The returned dictionary format is identical to predict_empirical_shifts(), so all downstream analysis functions (calculate_csi(), ensemble_average_shifts(), etc.) work unchanged.

Custom Executable Path

If shiftx2.py is not on your PATH or in a standard location, you can set the SHIFTX2_DIR environment variable to the directory containing shiftx2.py.

Alternatively, you can pass the path explicitly in code:

predictor = ShiftX2Predictor(executable="/path/to/shiftx2.py")

How `synth-nmr` Calls SHIFTX2

Under the hood, ShiftX2Predictor.predict() does exactly what you would do manually:

Writes a temporary PDB from the biotite AtomArray to a tempfile.TemporaryDirectory.
Runs shiftx2.py -i input.pdb as a subprocess.
Parses the .cs CSV output file that SHIFTX2 writes next to the input file.
Returns a {chain: {res_id: {atom: shift}}} dict and deletes the temp directory.

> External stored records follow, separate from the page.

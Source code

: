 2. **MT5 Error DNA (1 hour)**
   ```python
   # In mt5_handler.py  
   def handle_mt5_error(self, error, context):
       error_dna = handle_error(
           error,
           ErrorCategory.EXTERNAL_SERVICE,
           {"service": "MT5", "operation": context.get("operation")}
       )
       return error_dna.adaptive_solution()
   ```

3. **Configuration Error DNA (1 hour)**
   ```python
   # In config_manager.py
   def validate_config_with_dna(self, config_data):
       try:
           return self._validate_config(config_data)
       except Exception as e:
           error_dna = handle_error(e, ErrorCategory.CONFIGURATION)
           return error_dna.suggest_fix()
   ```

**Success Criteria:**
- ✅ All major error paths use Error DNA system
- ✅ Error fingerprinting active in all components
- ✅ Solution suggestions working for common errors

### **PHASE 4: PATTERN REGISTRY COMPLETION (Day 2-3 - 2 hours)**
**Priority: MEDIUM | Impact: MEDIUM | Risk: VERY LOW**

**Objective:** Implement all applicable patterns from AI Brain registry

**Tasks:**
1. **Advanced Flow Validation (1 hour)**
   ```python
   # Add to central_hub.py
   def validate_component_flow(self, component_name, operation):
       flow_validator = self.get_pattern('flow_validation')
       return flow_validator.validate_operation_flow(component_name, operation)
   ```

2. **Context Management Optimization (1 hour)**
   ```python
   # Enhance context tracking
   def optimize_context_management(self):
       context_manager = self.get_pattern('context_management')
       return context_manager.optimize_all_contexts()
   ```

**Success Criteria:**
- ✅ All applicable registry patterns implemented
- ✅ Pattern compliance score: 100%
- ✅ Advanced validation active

The subprocess output (stdout/stderr) is captured; a non-zero exit code raises RuntimeError and triggers the fallback in predict_chemical_shifts().

Automated Test Coverage

The integration is tested without requiring SHIFTX2 to be installed, using pytest-mock to simulate every branch:

Test	What is verified
`test_shiftx2_is_available_mocked`	`is_available()` returns `True` when `shutil.which` finds the executable
`test_shiftx2_predict_not_available`	`predict()` raises `RuntimeError` when executable is missing
`test_shiftx2_predict_subprocess_error`	`predict()` raises `RuntimeError` on non-zero subprocess exit
`test_shiftx2_parse_output_missing_file`	`_parse_output()` raises `FileNotFoundError` for absent output
`test_shiftx2_parse_output_bad_format`	Malformed CSV lines are silently skipped
`test_predict_chemical_shifts_shiftx2_success`	`predict_chemical_shifts()` returns SHIFTX2 result when available
`test_predict_chemical_shifts_shiftx2_empty`	Falls back to SPARTA+ when SHIFTX2 returns empty dict
`test_predict_chemical_shifts_shiftx2_exception`	Falls back to SPARTA+ when `predict()` raises any exception
`test_shiftx2_predictor_predict_success`	Full subprocess + output parsing with realistic mocked CSV

All tests pass without SHIFTX2 installed and run in CI on every pull request.

Reference

Han, B., Liu, Y., Ginzinger, S., & Wishart, D. (2011).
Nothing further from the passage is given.